I applaud the ACLU and the EFF and anyone else who wants to fight it, but the fix is in.

(STASI – KGB – GRU – and the NSA is as ugly and reprehensible as any of them.)

stanleybmanly's avatar

It would appear that there’s a concerted effort to ratchet up measures leading to the realization of the “security state”. Fan the panic flames of terrorism to increase public paranoia, then utilize the fear to suspend civil liberties and established legal precedents. Placard the slogan “national security” piously and often to convince the sheep that they are being manipulated and controlled for their own good. Maintain the flock in a perpetual state of fright and the very idea of dissent can be passed off as “a threat to national security.”

jaytkay's avatar

I don’t know the particulars of this case.

But of course there are times when national security will override normal discovery.

Do you think you should be able to sue and get launch codes for nuclear missiles, or the names of informants inside al Qaeda?

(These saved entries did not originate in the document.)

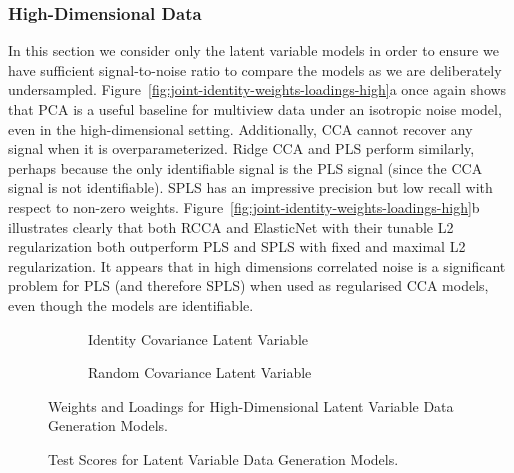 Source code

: \subsubsection{High-Dimensional Data}
In this section we consider only the latent variable models in order to ensure we have sufficient signal-to-noise ratio to compare the models as we are deliberately undersampled.
Figure~\ref{fig:joint-identity-weights-loadings-high}a once again shows that PCA is a useful baseline for multiview data under an isotropic noise model, even in the high-dimensional setting.
Additionally, CCA cannot recover any signal when it is overparameterized.
Ridge CCA and PLS perform similarly, perhaps because the only identifiable signal is the PLS signal (since the CCA signal is not identifiable).
SPLS has an impressive precision but low recall with respect to non-zero weights.
Figure~\ref{fig:joint-identity-weights-loadings-high}b illustrates clearly that both RCCA and ElasticNet with their tunable L2 regularization both outperform PLS and SPLS with fixed and maximal L2 regularization.
It appears that in high dimensions correlated noise is a significant problem for PLS (and therefore SPLS) when used as regularised CCA models, even though the models are identifiable.

\begin{figure}
\centering
\begin{subfigure}{0.49\linewidth}
\centering

\caption{Identity Covariance Latent Variable}
\end{subfigure}
%
\begin{subfigure}{0.49\linewidth}
\centering

\caption{Random Covariance Latent Variable}
\end{subfigure}
\caption{Weights and Loadings for High-Dimensional Latent Variable Data Generation Models.}\label{fig:latent-variable-weights-loadings-high}
\end{figure}

\begin{figure}
\centering
\begin{subfigure}{0.49\linewidth}
\centering

\caption{}
\end{subfigure}
%
\begin{subfigure}{0.49\linewidth}
\centering

\caption{}
\end{subfigure}
\caption{Test Scores for Latent Variable Data Generation Models.}\label{fig:latent-variable-scores-high}
\end{figure}

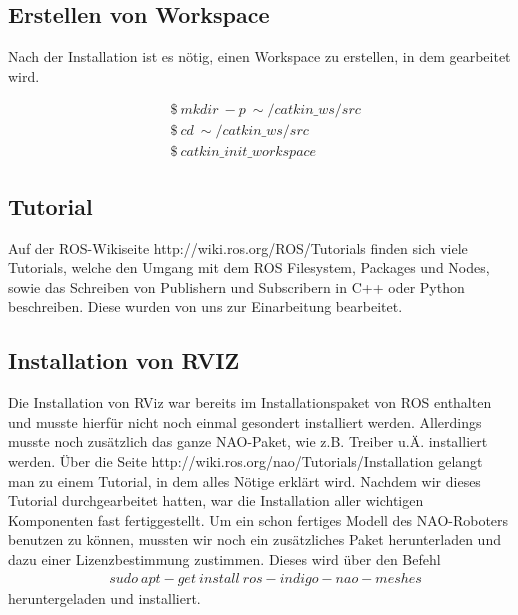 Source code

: \documentclass{scrartcl}
\begin{document}
\subsection{Erstellen von Workspace}

Nach der Installation ist es nötig, einen Workspace zu erstellen, in dem gearbeitet wird.

\begin{align}
&\$\ mkdir\ -p\ \sim/catkin\_ws/src\\
&\$\ cd\ \sim/catkin\_ws/src\\
&\$\ catkin\_init\_workspace
\end{align}
\subsection{Tutorial}
Auf der ROS-Wikiseite http://wiki.ros.org/ROS/Tutorials finden sich viele Tutorials, welche den Umgang mit dem ROS Filesystem, Packages und Nodes, sowie das Schreiben von Publishern und Subscribern in C++ oder Python beschreiben.
Diese wurden von uns zur Einarbeitung bearbeitet.
\subsection{Installation von RVIZ}
Die Installation von RViz war bereits im Installationspaket von ROS enthalten und musste hierfür nicht noch einmal gesondert installiert werden. Allerdings musste noch zusätzlich das ganze NAO-Paket, wie z.B. Treiber u.Ä. installiert werden. Über die Seite http://wiki.ros.org/nao/Tutorials/Installation gelangt man zu einem Tutorial, in dem alles Nötige erklärt wird. Nachdem wir dieses Tutorial durchgearbeitet hatten, war die Installation aller wichtigen Komponenten fast fertiggestellt. Um ein schon fertiges Modell des NAO-Roboters benutzen zu können, mussten wir noch ein zusätzliches Paket herunterladen und dazu einer Lizenzbestimmung zustimmen. Dieses wird über den Befehl
\begin{align}
&sudo\ apt-get\ install\ ros-indigo-nao-meshes
\end{align}
heruntergeladen und installiert.
\end{document}
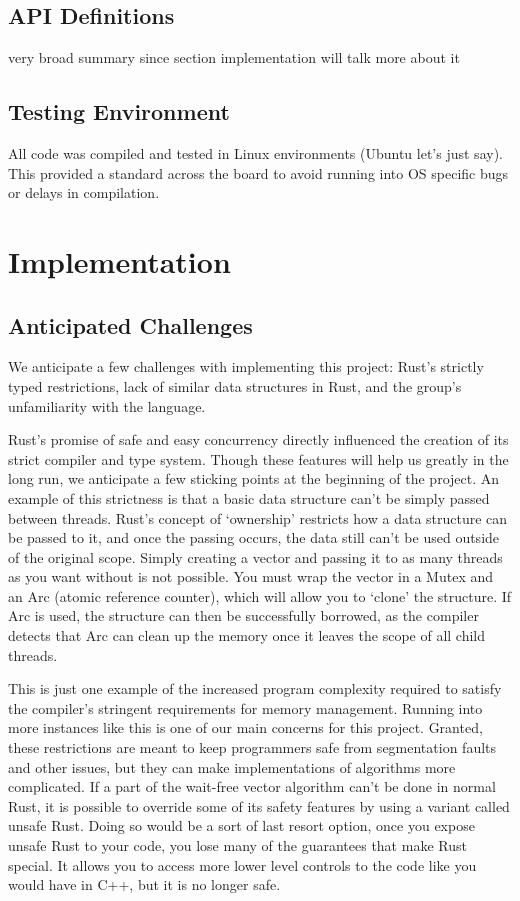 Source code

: \documentclass[conference]{IEEEtran}
\begin{document}
    \subsection{API Definitions}
    
    very broad summary since section {implementation} will talk more about it
    
    \subsection{Testing Environment}
    
    All code was compiled and tested in Linux environments (Ubuntu let's just say). This provided a standard across the board to avoid running into OS specific bugs or delays in compilation. 

\section{Implementation}
\subsection{Anticipated Challenges}
We anticipate a few challenges with implementing this project: Rust’s strictly typed restrictions, lack of similar data structures in Rust, and the group’s unfamiliarity with the language.

Rust's promise of safe and easy concurrency directly influenced the creation of its strict compiler and type system. Though these features will help us greatly in the long run, we anticipate a few sticking points at the beginning of the project. An example of this strictness is that a basic data structure can’t be simply passed between threads. Rust's concept of ‘ownership’ restricts how a data structure can be passed to it, and once the passing occurs, the data still can't be used outside of the original scope. Simply creating a vector and passing it to as many threads as you want without is not possible. You must wrap the vector in a Mutex and an Arc (atomic reference counter), which will allow you to ‘clone’ the structure. If Arc is used, the structure can then be successfully borrowed, as the compiler detects that Arc can clean up the memory once it leaves the scope of all child threads. 

This is just one example of the increased program complexity required to satisfy the compiler's stringent requirements for memory management. Running into more instances like this is one of our main concerns for this project. Granted, these restrictions are meant to keep programmers safe from segmentation faults and other issues, but they can make implementations of algorithms more complicated. If a part of the wait-free vector algorithm can’t be done in normal Rust, it is possible to override some of its safety features by using a variant called unsafe Rust. Doing so would be a sort of last resort option, once you expose unsafe Rust to your code, you lose many of the guarantees that make Rust special. It allows you to access more lower level controls to the code like you would have in C++, but it is no longer safe.
\end{document}
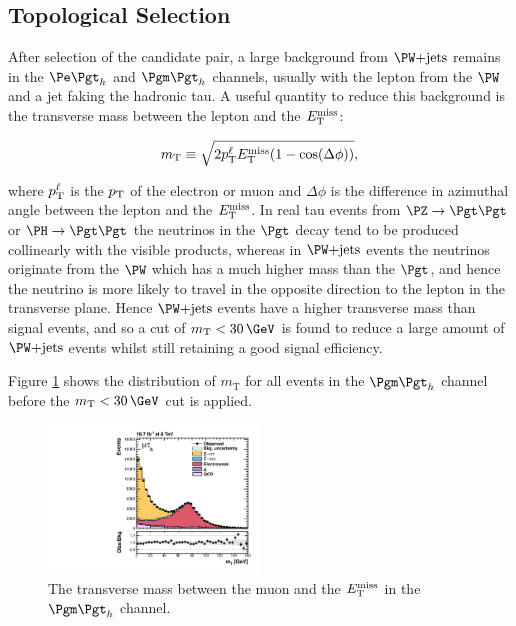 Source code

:\subsection{Topological Selection}

After selection of the candidate pair, a large background from $\WJets$ remains
in the $\etau$ and $\mutau$ channels, usually with the lepton from the $\PW$ and
a jet faking the hadronic tau. A useful quantity to reduce this background is
the transverse mass between the lepton and the $E_{\mathrm{T}}^{\text{miss}}$:

\begin{equation}
m_{\text{T}}\equiv\sqrt{2p_{\mathrm{T}}^{\ell}E_{\mathrm{T}}^{\text{miss}}(1-\cos(\Delta\phi))},
\end{equation}

where $p_{\mathrm{T}}^{\ell}$ is the $p_{\mathrm{T}}$ of the electron or muon and $\Delta\phi$ is the
difference in azimuthal angle between the lepton and the $E_{\mathrm{T}}^{\text{miss}}$. In real tau
events from $\PZ\to\Pgt\Pgt$ or $\PH\to\Pgt\Pgt$ the neutrinos in the $\Pgt$
decay tend to be produced collinearly with the visible products, whereas in
$\WJets$ events the neutrinos originate from the $\PW$ which has a much higher
mass than the $\Pgt$, and hence the neutrino is more likely to travel in the
opposite direction to the lepton in the transverse plane. Hence $\WJets$ events
have a higher transverse mass than signal events, and so a cut of
$m_{\text{T}}<30\,\GeV$ is found to reduce a large amount of $\WJets$ events
whilst still retaining a good signal efficiency.

Figure \ref{fig:transversemass} shows the distribution of $m_{\text{T}}$ for all
events in the $\mutau$ channel before the $m_{\text{T}}<30\,\GeV$ cut is
applied.

\begin{figure}[htb]
\begin{center}
    \includegraphics[width=0.5\textwidth]
      {plots/htt-sm/mt_1_inclusive_mt_2012.pdf}

\end{center}
\caption{
 The transverse mass between the muon and the $E_{\mathrm{T}}^{\text{miss}}$ in the $\mutau$ channel.  
}
\label{fig:transversemass}
\end{figure}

Also, in this particular case, the judge has information we don’t. The government had to make its case to him, even though the details aren’t public.

Darth_Algar's avatar


The OP isn’t talking about getting missile codes or the names of double agents. He’s talking about gross violations of Constitutional rights under the guise of “national security”.

jaytkay's avatar

@Darth_Algar regardless, the argument is that suing the NSA requires them to always divulge all aspects of their operations.

Darth_Algar's avatar


I don’t think that’s necessarily the case. Regardless, missile codes and secret agents don’t fall under the NSA’s domain anyway. It isn’t as if ruling that the NSA’s warrantless searches are unconstitutional will jeopardize national security or make all aspects of national security and defense public domain.

stanleybmanly's avatar

@jaytkay It’s one thing to rule certain evidence beyond public revelation, but quite another to state that the agency is therefore immune to suit.

Zaku's avatar

NO! It’s Orwellian-grade BULL EXCREMENT!